▶ **REQUIRED WORK**:
Please keep the pictures out and write out exactly the lines from the first in the data below through the one containing "classified document reporting", both included.

── INPUT DATA

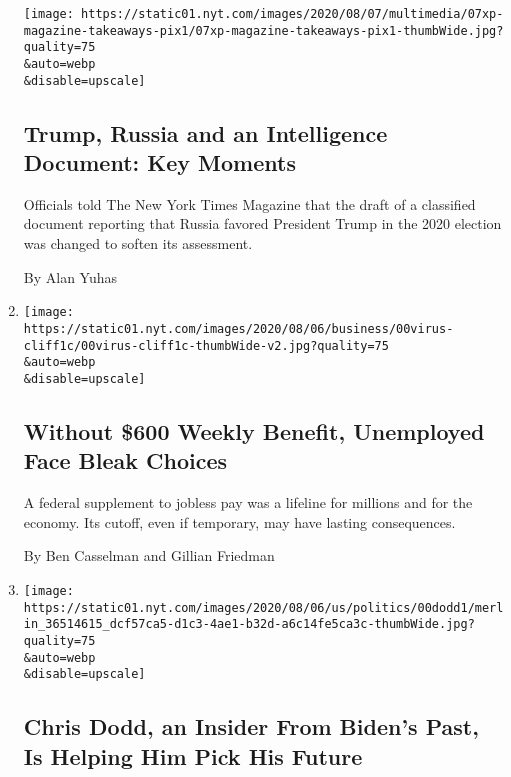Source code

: \begin{enumerate}
  \texttt{[image: https://static01.nyt.com/images/2020/08/07/multimedia/07xp-magazine-takeaways-pix1/07xp-magazine-takeaways-pix1-thumbWide.jpg?quality=75\\\&auto=webp\\\&disable=upscale]}

  \hypertarget{trump-russia-and-an-intelligence-document-key-moments}{%
  \subsection{Trump, Russia and an Intelligence Document: Key
  Moments}\label{trump-russia-and-an-intelligence-document-key-moments}}

  Officials told The New York Times Magazine that the draft of a
  classified document reporting that Russia favored President Trump in
  the 2020 election was changed to soften its assessment.

  By Alan Yuhas
\item
  \href{/2020/08/08/business/economy/lost-unemployment-benefits.html}{}

  \texttt{[image: https://static01.nyt.com/images/2020/08/06/business/00virus-cliff1c/00virus-cliff1c-thumbWide-v2.jpg?quality=75\\\&auto=webp\\\&disable=upscale]}

  \hypertarget{without-600-weekly-benefit-unemployed-face-bleak-choices}{%
  \subsection{Without \$600 Weekly Benefit, Unemployed Face Bleak
  Choices}\label{without-600-weekly-benefit-unemployed-face-bleak-choices}}

  A federal supplement to jobless pay was a lifeline for millions and
  for the economy. Its cutoff, even if temporary, may have lasting
  consequences.

  By Ben Casselman and Gillian Friedman
\item
  \href{/2020/08/08/us/politics/biden-vp-chris-dodd.html}{}

  \texttt{[image: https://static01.nyt.com/images/2020/08/06/us/politics/00dodd1/merlin\_36514615\_dcf57ca5-d1c3-4ae1-b32d-a6c14fe5ca3c-thumbWide.jpg?quality=75\\\&auto=webp\\\&disable=upscale]}

  \hypertarget{chris-dodd-an-insider-from-bidens-past-is-helping-him-pick-his-future}{%
  \subsection{Chris Dodd, an Insider From Biden's Past, Is Helping Him
  Pick His
  Future}\label{chris-dodd-an-insider-from-bidens-past-is-helping-him-pick-his-future}}


\end{enumerate}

────

▶ **RESULT OF THE EXERCISE**:
Source code

: \begin{enumerate}
  \texttt{[image: https://static01.nyt.com/images/2020/08/07/multimedia/07xp-magazine-takeaways-pix1/07xp-magazine-takeaways-pix1-thumbWide.jpg?quality=75\\\&auto=webp\\\&disable=upscale]}

  \hypertarget{trump-russia-and-an-intelligence-document-key-moments}{%
  \subsection{Trump, Russia and an Intelligence Document: Key
  Moments}\label{trump-russia-and-an-intelligence-document-key-moments}}

  Officials told The New York Times Magazine that the draft of a
  classified document reporting that Russia favored President Trump in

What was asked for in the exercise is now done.